On Tue, 17 Apr 2007 01:50:14 +0200
"Graeme Geldenhuys" <[EMAIL PROTECTED]> wrote:

> On 4/17/07, Lord Satan <[EMAIL PROTECTED]> wrote:
> >
> > > Forcing all GTK applications to always use the theming colors is *not*
> > > always the developers desire.
> >
> > In this case the developer has the option to use an application specific 
> > appname.gtkrc file to override the standard theme and use his own.
> >
> 
> I didn't know about that.  
http://wiki.lazarus.freepascal.org/Lazarus_Faq#How_can_my_gtk_programs_use_custom_rc_files.3F

> But then, why must someone that writes
> cross platform applications in Lazarus, have to know about the fine
> details about the workings of different GUI toolkits.  The whole point
> of the Lazarus LCL is to hide that from the developer.  All the
> developers should need to know is that they can switch the backend GUI
> toolkit by only changing a single combobox in the compiler settings.
> That should be the beauty of the LCL. For application developers point
> of view, there shouldn't be little workarounds depending on the
> widgetset used.

If all widgetsets would work the same that would be true. But things are as 
always more complicated. Linux, Mac OS and Windows all use different design 
philosophies for their GUIs. The users of the corresponding OS want their apps 
to look and feel 'native'. But to achieve a native look&feel you have to adhere 
to the design standards of the given platform. You just cannot easily abstract 
everything without loosing those differences.
As lazarus is developed by a rather small team it is mostly not worth the 
effort to make such little details work as that can be complex tasks with 
little benefit. 
People coming from Delphi sometimes seem to forget that for Delphi most things 
are much more easy as it is only single platform and 
Borland/Inprise/whatever-they-are-called-nowadays had enough trouble getting 
Kylix to work (and failed) and that is just one other platform.
If you need more 'exotic' features of the GUI it is the task of the developer 
to make sure that they work (more or less) consistent on every platform. And 
then the developer has to know a little bit more about the widgetsets than a 
developer that only needs 'standard' functionality.
If there were open standards for gui toolkits there would be no problem but 
there aren't any and so sometimes a multi-platform developer has to know a bit 
or two about the platforms he develops for and has to include platform specific 
code.
Don't get me wrong.
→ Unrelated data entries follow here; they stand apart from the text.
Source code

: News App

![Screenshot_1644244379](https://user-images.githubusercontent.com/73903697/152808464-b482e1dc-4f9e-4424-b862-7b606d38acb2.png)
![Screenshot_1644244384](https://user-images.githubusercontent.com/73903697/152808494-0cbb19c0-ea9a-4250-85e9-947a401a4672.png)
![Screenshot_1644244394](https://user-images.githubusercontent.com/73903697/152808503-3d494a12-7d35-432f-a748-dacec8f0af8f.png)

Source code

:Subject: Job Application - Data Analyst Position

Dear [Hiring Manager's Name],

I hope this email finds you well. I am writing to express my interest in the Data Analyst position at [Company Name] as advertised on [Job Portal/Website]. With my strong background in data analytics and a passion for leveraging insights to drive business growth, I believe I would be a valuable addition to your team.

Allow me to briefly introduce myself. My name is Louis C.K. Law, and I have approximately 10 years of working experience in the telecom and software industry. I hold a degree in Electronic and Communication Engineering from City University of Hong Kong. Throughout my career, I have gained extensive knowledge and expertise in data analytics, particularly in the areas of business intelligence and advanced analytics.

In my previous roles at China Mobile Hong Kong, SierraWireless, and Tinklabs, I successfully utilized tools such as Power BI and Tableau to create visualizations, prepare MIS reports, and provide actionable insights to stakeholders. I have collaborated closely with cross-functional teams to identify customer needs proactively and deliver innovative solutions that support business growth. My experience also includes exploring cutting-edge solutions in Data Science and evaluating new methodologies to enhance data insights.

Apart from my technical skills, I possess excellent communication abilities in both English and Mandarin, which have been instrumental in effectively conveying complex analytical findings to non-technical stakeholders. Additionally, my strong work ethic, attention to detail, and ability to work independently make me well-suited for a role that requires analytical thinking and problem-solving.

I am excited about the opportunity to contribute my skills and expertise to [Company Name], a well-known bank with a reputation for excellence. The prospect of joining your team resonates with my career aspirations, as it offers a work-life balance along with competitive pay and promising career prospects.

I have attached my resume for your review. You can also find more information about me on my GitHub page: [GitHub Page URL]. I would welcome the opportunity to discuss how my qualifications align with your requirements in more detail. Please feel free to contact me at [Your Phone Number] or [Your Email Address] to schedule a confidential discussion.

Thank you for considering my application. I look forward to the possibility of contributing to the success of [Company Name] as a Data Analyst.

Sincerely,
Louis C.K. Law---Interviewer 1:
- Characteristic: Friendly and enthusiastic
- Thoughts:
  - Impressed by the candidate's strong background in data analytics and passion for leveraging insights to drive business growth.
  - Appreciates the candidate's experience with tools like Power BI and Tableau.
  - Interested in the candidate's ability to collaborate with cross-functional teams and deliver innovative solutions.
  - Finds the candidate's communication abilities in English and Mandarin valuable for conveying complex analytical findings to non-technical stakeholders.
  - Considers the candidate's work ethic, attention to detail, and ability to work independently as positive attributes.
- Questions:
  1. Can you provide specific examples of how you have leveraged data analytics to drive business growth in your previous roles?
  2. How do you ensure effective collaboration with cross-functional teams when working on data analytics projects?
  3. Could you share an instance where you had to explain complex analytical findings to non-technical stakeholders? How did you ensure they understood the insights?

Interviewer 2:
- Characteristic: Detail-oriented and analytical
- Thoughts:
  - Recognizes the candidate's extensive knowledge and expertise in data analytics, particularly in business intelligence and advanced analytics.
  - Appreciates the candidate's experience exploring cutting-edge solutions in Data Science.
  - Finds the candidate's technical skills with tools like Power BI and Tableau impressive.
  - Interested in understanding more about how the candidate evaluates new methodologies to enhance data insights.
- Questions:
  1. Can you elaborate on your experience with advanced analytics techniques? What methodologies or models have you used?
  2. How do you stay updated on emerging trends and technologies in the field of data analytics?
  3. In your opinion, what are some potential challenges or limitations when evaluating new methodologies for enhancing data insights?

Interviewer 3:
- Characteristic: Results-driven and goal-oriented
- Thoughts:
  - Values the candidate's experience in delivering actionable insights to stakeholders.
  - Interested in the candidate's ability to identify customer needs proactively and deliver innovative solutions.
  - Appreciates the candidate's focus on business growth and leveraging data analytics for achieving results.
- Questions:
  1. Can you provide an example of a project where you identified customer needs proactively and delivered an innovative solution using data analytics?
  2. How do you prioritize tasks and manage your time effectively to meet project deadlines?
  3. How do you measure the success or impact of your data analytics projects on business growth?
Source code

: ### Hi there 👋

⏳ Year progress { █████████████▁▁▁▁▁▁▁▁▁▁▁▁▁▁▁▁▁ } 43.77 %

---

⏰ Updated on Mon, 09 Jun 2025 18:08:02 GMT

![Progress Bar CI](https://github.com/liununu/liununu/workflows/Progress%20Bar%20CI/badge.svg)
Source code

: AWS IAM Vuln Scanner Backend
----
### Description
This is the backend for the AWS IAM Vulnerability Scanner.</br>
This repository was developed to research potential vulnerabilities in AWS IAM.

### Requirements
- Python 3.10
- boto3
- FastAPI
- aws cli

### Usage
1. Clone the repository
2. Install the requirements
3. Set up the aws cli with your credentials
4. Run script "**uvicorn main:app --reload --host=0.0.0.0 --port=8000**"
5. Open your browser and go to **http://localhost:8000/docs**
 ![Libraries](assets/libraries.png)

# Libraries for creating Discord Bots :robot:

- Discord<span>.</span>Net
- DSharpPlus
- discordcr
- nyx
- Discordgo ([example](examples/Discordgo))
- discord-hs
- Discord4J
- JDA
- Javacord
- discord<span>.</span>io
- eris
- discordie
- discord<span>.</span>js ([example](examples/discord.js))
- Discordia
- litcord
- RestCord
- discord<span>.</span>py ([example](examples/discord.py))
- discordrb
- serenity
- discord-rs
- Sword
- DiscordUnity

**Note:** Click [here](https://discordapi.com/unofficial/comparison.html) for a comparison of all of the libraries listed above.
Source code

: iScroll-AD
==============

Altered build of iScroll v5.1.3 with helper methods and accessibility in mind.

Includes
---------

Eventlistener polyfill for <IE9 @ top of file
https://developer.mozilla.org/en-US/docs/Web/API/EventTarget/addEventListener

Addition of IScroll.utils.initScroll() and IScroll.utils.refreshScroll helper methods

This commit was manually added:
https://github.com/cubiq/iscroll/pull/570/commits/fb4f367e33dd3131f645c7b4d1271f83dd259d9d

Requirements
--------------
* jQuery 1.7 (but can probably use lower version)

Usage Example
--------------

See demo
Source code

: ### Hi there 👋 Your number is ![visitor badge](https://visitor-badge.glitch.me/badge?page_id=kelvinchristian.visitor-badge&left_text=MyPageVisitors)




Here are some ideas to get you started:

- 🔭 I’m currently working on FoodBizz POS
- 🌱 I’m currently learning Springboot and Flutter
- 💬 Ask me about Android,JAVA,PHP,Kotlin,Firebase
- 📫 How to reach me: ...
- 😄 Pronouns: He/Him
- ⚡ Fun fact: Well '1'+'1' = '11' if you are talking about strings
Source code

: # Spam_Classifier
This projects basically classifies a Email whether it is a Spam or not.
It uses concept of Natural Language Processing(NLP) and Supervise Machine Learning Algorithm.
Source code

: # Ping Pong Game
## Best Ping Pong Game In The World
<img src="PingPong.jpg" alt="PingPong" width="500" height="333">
I really would like to just write code once and it works on 
every platform the same and for many things lazarus achieves this but 
unfortunately not for all.
And this is not just a problem with widgetsets. I code mostly OpenGL which was 
developed as a cross platform library and even I don't get around using 
platform specific code for some tasks.
So in conclusion some things that are high on your priority list are low on the 
priority list of the lazarus developers and I hope I could explain why although 
I am not a lazarus developer.
Btw I don't give a **** for VCL/Delphi compatability but unfortunately the 
developers have a different opinion. So we both have to live with what we get. 
You can at least hope and help that your feature requests get included in 
lazarus. But I don't thinks that lazarus will drop Delphi compatability anytime 
soon, well, perhaps when hell freezes over.